▸ TASK
Among the records, which lines include "WITH"? List them.
[[ EXTRACTED INFORMATION, beginning ]]
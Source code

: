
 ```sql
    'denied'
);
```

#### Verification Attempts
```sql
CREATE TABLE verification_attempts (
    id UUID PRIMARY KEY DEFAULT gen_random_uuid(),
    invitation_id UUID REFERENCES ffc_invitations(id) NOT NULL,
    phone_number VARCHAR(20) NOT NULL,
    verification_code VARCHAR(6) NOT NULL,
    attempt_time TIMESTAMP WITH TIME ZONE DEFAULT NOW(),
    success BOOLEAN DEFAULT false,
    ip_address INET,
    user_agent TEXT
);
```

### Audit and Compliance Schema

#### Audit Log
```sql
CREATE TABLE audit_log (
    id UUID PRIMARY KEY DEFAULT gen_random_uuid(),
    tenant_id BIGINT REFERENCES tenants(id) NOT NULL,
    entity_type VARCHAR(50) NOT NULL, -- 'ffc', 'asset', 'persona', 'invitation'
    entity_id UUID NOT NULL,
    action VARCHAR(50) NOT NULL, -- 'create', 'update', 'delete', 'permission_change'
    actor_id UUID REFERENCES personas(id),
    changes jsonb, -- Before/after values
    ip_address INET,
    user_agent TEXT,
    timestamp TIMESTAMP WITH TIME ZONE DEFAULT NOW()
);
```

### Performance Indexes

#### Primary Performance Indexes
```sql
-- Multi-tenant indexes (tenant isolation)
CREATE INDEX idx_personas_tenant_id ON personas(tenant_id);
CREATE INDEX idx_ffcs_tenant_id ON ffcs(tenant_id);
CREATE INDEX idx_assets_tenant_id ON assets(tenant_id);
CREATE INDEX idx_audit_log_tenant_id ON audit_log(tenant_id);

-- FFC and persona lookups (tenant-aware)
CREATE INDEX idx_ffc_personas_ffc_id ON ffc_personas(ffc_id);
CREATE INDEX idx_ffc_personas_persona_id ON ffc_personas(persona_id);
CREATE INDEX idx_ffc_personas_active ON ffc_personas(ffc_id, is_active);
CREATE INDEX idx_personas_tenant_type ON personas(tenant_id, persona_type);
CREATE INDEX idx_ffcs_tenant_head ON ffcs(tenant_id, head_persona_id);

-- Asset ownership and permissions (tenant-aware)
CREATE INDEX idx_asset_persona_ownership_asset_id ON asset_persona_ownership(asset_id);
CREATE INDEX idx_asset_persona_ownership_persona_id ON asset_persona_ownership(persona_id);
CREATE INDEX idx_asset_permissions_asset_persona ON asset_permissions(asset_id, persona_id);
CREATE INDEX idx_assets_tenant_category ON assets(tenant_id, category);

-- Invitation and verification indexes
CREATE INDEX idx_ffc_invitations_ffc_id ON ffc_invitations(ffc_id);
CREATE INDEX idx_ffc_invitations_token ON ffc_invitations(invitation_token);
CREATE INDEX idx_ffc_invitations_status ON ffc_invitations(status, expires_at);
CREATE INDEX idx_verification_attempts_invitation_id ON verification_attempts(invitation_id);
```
[[ EXTRACTED INFORMATION, end ]]
▸ RESPONSE
    attempt_time TIMESTAMP WITH TIME ZONE DEFAULT NOW(),
    timestamp TIMESTAMP WITH TIME ZONE DEFAULT NOW()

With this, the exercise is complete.